Action item> Work through the lines below and count those holding "Modification"; reply with the number only.

The data>
+++++

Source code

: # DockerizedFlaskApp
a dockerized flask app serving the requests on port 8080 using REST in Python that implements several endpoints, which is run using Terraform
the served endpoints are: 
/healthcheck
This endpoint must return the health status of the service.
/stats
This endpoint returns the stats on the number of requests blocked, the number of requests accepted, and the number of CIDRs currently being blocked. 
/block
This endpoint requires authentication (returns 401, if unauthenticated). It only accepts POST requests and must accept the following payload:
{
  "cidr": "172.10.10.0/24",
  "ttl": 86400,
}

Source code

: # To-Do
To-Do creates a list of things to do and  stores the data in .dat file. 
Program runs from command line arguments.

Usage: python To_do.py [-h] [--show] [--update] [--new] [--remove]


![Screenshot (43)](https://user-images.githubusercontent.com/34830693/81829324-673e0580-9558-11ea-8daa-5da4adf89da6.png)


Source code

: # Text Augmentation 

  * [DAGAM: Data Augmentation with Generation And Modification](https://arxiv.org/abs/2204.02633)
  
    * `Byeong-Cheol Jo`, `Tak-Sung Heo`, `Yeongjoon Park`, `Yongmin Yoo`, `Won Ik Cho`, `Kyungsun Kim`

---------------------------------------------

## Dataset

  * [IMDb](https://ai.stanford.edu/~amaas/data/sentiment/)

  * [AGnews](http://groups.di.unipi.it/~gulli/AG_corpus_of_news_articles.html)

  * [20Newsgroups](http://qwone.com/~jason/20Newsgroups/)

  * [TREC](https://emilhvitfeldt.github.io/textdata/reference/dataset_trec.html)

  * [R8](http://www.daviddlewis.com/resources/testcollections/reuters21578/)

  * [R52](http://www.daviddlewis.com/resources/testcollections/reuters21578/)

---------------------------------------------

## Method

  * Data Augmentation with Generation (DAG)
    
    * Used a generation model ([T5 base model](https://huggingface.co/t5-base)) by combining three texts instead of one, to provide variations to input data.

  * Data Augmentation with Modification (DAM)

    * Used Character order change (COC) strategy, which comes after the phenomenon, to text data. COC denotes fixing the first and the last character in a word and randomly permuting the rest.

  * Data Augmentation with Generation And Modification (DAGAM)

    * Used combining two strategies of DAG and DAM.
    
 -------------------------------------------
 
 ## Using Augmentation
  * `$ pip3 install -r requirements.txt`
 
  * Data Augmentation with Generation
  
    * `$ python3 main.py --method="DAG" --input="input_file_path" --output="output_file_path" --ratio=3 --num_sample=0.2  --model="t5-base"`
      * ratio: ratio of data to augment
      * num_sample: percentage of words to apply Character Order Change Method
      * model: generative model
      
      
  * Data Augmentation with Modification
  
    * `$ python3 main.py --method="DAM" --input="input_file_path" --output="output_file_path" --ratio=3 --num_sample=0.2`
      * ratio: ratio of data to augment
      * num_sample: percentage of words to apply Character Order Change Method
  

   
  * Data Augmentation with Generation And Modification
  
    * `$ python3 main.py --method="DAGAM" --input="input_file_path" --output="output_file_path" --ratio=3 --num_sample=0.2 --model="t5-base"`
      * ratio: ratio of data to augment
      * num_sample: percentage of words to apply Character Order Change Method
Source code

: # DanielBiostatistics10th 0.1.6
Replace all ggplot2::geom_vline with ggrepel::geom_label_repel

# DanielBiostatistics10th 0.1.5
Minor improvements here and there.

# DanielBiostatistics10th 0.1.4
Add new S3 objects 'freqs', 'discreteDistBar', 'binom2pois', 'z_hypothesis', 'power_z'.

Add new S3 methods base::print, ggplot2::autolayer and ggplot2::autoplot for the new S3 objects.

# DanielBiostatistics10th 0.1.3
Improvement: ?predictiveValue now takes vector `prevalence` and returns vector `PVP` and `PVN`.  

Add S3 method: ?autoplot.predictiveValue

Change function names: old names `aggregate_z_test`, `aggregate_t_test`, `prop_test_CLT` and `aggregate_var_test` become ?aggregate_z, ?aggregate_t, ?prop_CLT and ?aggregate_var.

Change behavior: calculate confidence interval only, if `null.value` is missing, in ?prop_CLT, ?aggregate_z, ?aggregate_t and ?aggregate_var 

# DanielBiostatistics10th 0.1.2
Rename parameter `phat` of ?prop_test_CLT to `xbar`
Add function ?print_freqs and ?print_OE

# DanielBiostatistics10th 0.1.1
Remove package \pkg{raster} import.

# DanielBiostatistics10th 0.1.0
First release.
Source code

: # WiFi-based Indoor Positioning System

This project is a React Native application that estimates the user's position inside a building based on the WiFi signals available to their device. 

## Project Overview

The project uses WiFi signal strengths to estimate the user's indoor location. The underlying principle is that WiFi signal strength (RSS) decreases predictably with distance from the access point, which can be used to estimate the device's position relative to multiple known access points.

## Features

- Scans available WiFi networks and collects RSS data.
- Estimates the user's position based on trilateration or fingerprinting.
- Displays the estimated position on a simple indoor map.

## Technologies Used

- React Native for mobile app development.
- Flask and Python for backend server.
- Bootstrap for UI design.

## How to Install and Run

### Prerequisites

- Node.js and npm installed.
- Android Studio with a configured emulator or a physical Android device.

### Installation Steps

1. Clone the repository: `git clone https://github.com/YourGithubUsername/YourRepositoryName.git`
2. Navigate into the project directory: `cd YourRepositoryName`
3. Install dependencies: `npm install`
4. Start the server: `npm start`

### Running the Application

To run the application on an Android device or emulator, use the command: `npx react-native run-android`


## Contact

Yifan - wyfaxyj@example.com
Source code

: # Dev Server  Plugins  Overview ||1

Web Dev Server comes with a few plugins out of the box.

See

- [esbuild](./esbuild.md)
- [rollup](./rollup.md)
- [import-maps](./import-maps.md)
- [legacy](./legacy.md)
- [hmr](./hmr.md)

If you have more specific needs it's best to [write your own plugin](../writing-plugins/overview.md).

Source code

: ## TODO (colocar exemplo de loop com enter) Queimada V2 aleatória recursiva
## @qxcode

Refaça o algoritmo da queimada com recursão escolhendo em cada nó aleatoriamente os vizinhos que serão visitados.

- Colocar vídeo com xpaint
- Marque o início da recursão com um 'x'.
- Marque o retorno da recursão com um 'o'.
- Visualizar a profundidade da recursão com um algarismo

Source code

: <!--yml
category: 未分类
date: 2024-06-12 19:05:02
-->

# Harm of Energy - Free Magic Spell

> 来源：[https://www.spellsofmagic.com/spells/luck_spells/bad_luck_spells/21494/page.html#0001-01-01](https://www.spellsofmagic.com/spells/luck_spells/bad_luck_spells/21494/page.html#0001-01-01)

+++++

Finished exercise> 5